Growing up, I was bullied. I was always on the small side – I didn’t weigh more than 100 pounds until halfway through my sophomore year in high school. That seemed to make a great target for the jocks and a group of guys we called “burlies” – manly men among boys.
I had thought about suicide (I mentioned that before on this blog), even attempted it, but that’s not my confession.
In my freshman year of high school, I had a plan. My dad had some shotguns and rifles, and I had easy access to them. My school was on a hill, and I knew the perfect spot. I’d wait, draw them all out, and make them pay.
This was at a time where mass shootings weren’t in the news – what seems every other day now. We had bomb threats now and then at the school, but nothing really shook us in the way that terror has gripped our children today.
Obviously, I never followed through with it. Never wrote things down, never made my plans known to anyone. I would like to say that Jesus got a hold of me and that’s what changed my mind. It would be another six years before I gave my life to Jesus. No, it was simple fear on my part. What would it do to my dad, my sister, my grandma?

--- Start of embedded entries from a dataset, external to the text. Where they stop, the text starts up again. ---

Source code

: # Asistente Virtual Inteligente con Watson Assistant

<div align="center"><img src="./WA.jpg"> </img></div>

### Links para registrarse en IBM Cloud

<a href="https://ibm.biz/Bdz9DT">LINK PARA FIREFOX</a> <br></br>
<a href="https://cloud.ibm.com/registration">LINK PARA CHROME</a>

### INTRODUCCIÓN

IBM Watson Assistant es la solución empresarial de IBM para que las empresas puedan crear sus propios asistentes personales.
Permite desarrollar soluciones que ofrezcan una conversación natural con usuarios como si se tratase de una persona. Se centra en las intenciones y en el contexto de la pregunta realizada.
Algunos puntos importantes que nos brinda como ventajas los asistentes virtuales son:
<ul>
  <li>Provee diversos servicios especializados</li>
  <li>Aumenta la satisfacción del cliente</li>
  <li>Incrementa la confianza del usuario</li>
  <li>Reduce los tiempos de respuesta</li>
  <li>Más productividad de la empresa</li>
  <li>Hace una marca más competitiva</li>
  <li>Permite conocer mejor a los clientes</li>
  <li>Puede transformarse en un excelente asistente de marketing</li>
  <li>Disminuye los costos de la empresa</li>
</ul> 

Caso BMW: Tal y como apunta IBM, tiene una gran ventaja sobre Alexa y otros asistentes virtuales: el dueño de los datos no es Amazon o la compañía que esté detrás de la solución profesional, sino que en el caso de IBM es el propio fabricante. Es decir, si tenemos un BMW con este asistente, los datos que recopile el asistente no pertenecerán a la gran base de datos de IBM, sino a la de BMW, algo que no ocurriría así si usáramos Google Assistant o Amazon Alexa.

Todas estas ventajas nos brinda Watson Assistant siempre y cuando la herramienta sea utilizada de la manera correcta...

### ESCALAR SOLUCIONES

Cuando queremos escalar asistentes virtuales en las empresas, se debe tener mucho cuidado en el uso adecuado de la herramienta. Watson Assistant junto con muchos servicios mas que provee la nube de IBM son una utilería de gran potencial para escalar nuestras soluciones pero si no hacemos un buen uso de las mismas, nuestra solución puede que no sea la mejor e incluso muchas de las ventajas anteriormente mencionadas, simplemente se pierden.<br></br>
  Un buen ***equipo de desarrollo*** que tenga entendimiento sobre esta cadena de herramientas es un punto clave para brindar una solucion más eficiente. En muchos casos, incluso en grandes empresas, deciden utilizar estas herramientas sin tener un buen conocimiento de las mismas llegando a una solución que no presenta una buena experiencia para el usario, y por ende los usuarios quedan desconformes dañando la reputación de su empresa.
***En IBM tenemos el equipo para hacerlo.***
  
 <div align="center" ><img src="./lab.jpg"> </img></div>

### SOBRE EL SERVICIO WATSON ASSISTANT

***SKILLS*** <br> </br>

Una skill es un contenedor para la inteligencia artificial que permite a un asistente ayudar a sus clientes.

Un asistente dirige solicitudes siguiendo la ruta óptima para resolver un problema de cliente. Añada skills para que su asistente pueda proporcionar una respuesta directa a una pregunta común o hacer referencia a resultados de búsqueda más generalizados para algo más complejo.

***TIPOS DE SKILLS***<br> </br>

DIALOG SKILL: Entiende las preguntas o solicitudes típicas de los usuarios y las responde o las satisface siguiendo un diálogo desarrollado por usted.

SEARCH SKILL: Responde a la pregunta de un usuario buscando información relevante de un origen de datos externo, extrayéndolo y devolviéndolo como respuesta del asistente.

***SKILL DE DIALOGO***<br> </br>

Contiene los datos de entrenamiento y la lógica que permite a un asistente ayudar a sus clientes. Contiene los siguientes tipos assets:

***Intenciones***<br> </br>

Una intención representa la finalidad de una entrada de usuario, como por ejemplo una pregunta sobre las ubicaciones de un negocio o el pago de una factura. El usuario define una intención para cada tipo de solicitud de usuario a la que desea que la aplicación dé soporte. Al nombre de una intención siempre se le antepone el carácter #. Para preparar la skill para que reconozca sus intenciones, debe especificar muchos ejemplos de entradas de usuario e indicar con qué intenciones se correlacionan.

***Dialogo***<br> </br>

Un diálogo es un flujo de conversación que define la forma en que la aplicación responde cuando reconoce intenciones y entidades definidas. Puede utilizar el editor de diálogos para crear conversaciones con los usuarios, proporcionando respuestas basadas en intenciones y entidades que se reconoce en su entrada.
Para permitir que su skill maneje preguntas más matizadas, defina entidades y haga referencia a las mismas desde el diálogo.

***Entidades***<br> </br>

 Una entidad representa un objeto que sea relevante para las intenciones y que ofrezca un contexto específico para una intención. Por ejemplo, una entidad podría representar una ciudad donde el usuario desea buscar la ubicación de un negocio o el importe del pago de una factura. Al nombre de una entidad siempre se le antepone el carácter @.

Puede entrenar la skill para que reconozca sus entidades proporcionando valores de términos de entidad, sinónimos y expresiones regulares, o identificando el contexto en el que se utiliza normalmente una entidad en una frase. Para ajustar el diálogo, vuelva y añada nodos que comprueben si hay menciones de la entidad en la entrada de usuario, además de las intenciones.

I look back now and I find it amazing that I had those thoughts – thoughts of my family – that kept me from making a choice that I could not undo, and that would destroy so many lives. I thank God that I didn’t go with it.
Why am I telling you this?
Because someone, somewhere, is thinking the same things. Either to make the bullies pay, to ease their very real, very deep pain, or to end it all alone.
And if you are that person, I want you to know – to really know and to get this deep into your heart and soul – this will not last. The bullying. It won’t be forever.
It’s hard to see right now. It’s relentless, and it’s consuming. It steals all the joy and beauty of life – it steals your breath. Some days, you just can’t. Can’t stop the vice that crushes you. Can’t stop the screaming voices in your head.
But they’re right, you say:
Those are lies. Everyone of them.
I know, because I once believed them.
And I believed them even after the bullying stopped. Even during my last two years in high school where people actually started becoming my friend. Even after people started to tell me that I was smart, girls thought I was attractive…even after I left home to make my mark on the world.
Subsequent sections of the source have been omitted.